Instructions for the task -
Copy only this range: the line with "Writing \(E=u\partial_s-t\), the" through the final line of the material, inclusive at both ends.

[Available data]

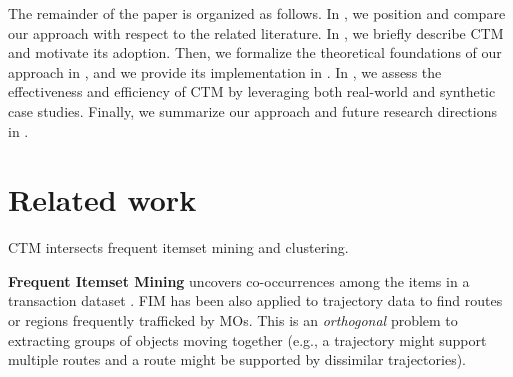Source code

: \documentclass[
]{ceurart}
\begin{document}
The remainder of the paper is organized as follows.
In , we position and compare our approach with respect to the related literature.
In , we briefly describe CTM and motivate its adoption.
Then, we formalize the theoretical foundations of our approach in , and we provide its implementation in .
In , we assess the effectiveness and efficiency of CTM by leveraging both real-world and synthetic case studies. 
Finally, we summarize our approach and future research directions in .


\section{Related work}\label{sec:related}

CTM intersects frequent itemset mining and clustering. 

\textbf{Frequent Itemset Mining} uncovers co-occurrences among the items in a transaction dataset \citep{DBLP:conf/vldb/AgrawalS94}. 
FIM has been also applied to trajectory data to find routes \citep{DBLP:conf/ideal/QiuP16,DBLP:journals/access/FuTXZ17} or regions \citep{zheng2018spatial} frequently trafficked by MOs.
This is an \textit{orthogonal} problem to extracting groups of objects moving together (e.g., a trajectory might support multiple routes and a route might be supported by dissimilar trajectories).
\end{document}
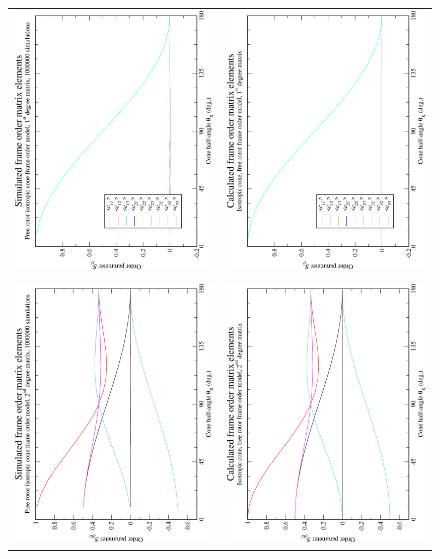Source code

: \begin{figure}
\centering
  \begin{tabular}{@{}cc@{}}
    \includegraphics[width=.35\textwidth,angle=270]{images/frame_order_matrix/Sij_iso_cone_free_rotor_in_frame_theta_x_ens1000000.eps} &
    \includegraphics[width=.35\textwidth,angle=270]{images/frame_order_matrix/Sij_iso_cone_free_rotor_in_frame_theta_x_calc.eps} \\
    \\[-5pt]
    \includegraphics[width=.35\textwidth,angle=270]{images/frame_order_matrix/Sijkl_iso_cone_free_rotor_in_frame_theta_x_ens1000000.eps} &
    \includegraphics[width=.35\textwidth,angle=270]{images/frame_order_matrix/Sijkl_iso_cone_free_rotor_in_frame_theta_x_calc.eps} \\

\end{tabular}
\end{figure}
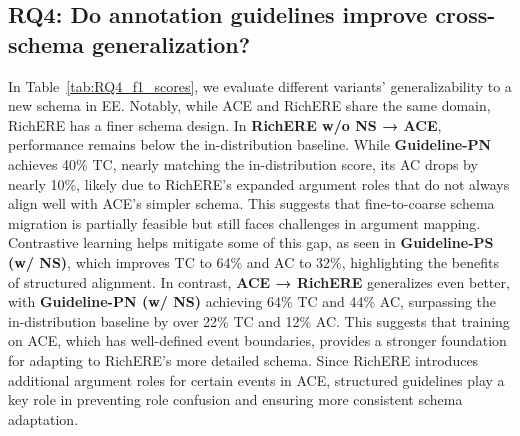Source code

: \subsection{RQ4: Do annotation guidelines improve cross-schema generalization?}
In Table~\ref{tab:RQ4_f1_scores}, we evaluate different variants' generalizability to a new schema in EE. Notably, while ACE and RichERE share the same domain, RichERE has a finer schema design.
{In \textbf{RichERE w/o NS → ACE}, performance remains below the in-distribution baseline. 
While \textbf{Guideline-PN} achieves 40\% TC, nearly matching the in-distribution score, its AC drops by nearly 10\%, likely due to RichERE’s expanded argument roles that do not always align well with ACE’s simpler schema. This suggests that fine-to-coarse schema migration is partially feasible but still faces challenges in argument mapping. Contrastive learning helps mitigate some of this gap, as seen in \textbf{Guideline-PS (w/ NS)}, which improves TC to 64\% and AC to 32\%, highlighting the benefits of structured alignment. In contrast, \textbf{ACE → RichERE} generalizes even better, with \textbf{Guideline-PN (w/ NS)} achieving 64\% TC and 44\% AC, surpassing the in-distribution baseline by over 22\% TC and 12\% AC. This suggests that training on ACE, which has well-defined event boundaries, provides a stronger foundation for adapting to RichERE’s more detailed schema. Since RichERE introduces additional argument roles for certain events in ACE, structured guidelines play a key role in preventing role confusion and ensuring more consistent schema adaptation.}
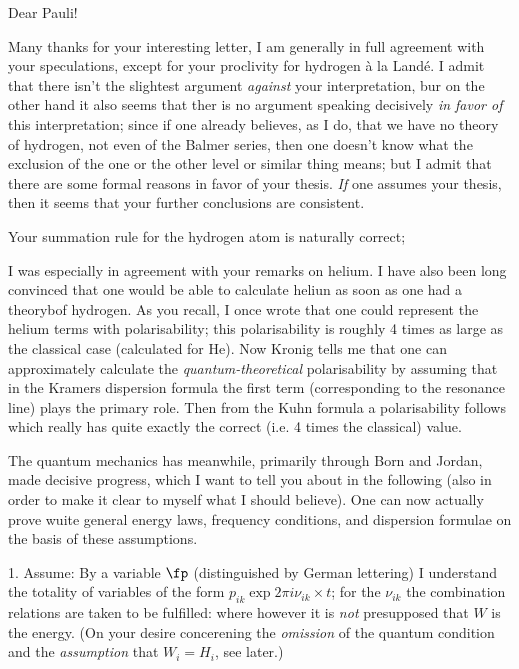 \date{September 18, 1925}

Dear Pauli!

Many thanks for your interesting letter, I am generally in full agreement with your speculations, except for your proclivity for hydrogen \`a la Land\'e. I admit that there isn't the slightest argument \textit{against} your interpretation, bur on the other hand it also seems that ther is no argument speaking decisively \textit{in favor of} this interpretation; since if one already believes, as I do, that we have no theory of hydrogen, not even of the Balmer series, then one doesn't know what the exclusion of the one or the other level or similar thing means; but I admit that there are some formal reasons in favor of your thesis. \textit{If} one assumes your thesis, then it seems that your further conclusions are consistent.

Your summation rule for the hydrogen atom is naturally correct; 

I was especially in agreement with your remarks on helium. I have also been long convinced that one would be able to calculate heliun as soon as one had a theorybof hydrogen. As you recall, I once wrote that one could  represent the helium terms with polarisability; this polarisability is roughly 4 times as large as the classical case (calculated for He). Now Kronig tells me that one can approximately calculate the \textit{quantum-theoretical} polarisability by assuming that in the Kramers dispersion formula the first term (corresponding to the resonance line) plays the primary role. Then from the Kuhn formula a polarisability follows which really has quite exactly the correct (i.e. 4 times the classical) value.

The quantum mechanics  has meanwhile, primarily through Born and Jordan, made decisive progress, which I want to tell you about in the following (also in order to make it clear to myself what I should believe). One can now actually prove wuite general energy laws, frequency conditions, and dispersion formulae on the basis of these assumptions.

1. Assume: By a variable $\fp$ (distinguished by German lettering) I understand the totality of variables of the form $p_{ik}\exp{2\pi i \nu_{ik} \times t}$; for the $\nu_{ik}$ the combination relations are taken to be fulfilled:
where however it is \textit{not} presupposed that $W$ is the energy. (On your desire concerening the \textit{omission} of the quantum condition and the \textit{assumption} that $W_i=H_i$, see later.)

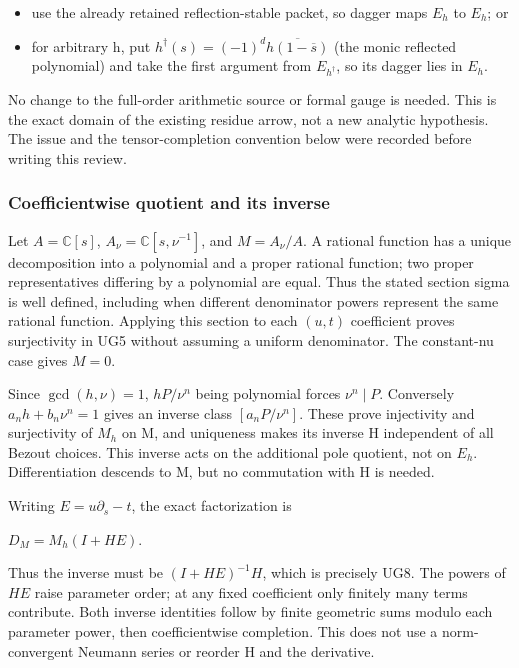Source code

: \documentclass{article}
\begin{document}
\begin{itemize}
\tightlist
\item
  use the already retained reflection-stable packet, so dagger maps \(E_h\) to \(E_h\); or
\item
  for arbitrary h, put \(h^\dagger(s)=(-1)^d\overline{h(1-\overline s)}\) (the monic reflected polynomial) and take the first argument from \(E_{h^\dagger}\), so its dagger lies in \(E_h\).
\end{itemize}

No change to the full-order arithmetic source or formal gauge is needed. This is the exact domain of the existing residue arrow, not a new analytic hypothesis. The issue and the tensor-completion convention below were recorded before writing this review.

\subsubsection{Coefficientwise quotient and its inverse}\label{endpoint-f1_unit_gauge_review--coefficientwise-quotient-and-its-inverse}

Let \(A=\mathbb C[s]\), \(A_\nu=\mathbb C[s,\nu^{-1}]\), and \(M=A_\nu/A\). A rational function has a unique decomposition into a polynomial and a proper rational function; two proper representatives differing by a polynomial are equal. Thus the stated section sigma is well defined, including when different denominator powers represent the same rational function. Applying this section to each \((u,t)\) coefficient proves surjectivity in UG5 without assuming a uniform denominator. The constant-nu case gives \(M=0\).

Since \(\gcd(h,\nu)=1\), \(hP/\nu^n\) being polynomial forces \(\nu^n\mid P\). Conversely \(a_n h+b_n\nu^n=1\) gives an inverse class \([a_n P/\nu^n]\). These prove injectivity and surjectivity of \(M_h\) on M, and uniqueness makes its inverse H independent of all Bezout choices. This inverse acts on the additional pole quotient, not on \(E_h\). Differentiation descends to M, but no commutation with H is needed.

Writing \(E=u\partial_s-t\), the exact factorization is

\(D_M=M_h(I+HE)\).

Thus the inverse must be \((I+HE)^{-1}H\), which is precisely UG8. The powers of \(HE\) raise parameter order; at any fixed coefficient only finitely many terms contribute. Both inverse identities follow by finite geometric sums modulo each parameter power, then coefficientwise completion. This does not use a norm-convergent Neumann series or reorder H and the derivative.
\end{document}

[/Available data]

Your response -
Writing \(E=u\partial_s-t\), the exact factorization is

\(D_M=M_h(I+HE)\).

Thus the inverse must be \((I+HE)^{-1}H\), which is precisely UG8. The powers of \(HE\) raise parameter order; at any fixed coefficient only finitely many terms contribute. Both inverse identities follow by finite geometric sums modulo each parameter power, then coefficientwise completion. This does not use a norm-convergent Neumann series or reorder H and the derivative.
\end{document}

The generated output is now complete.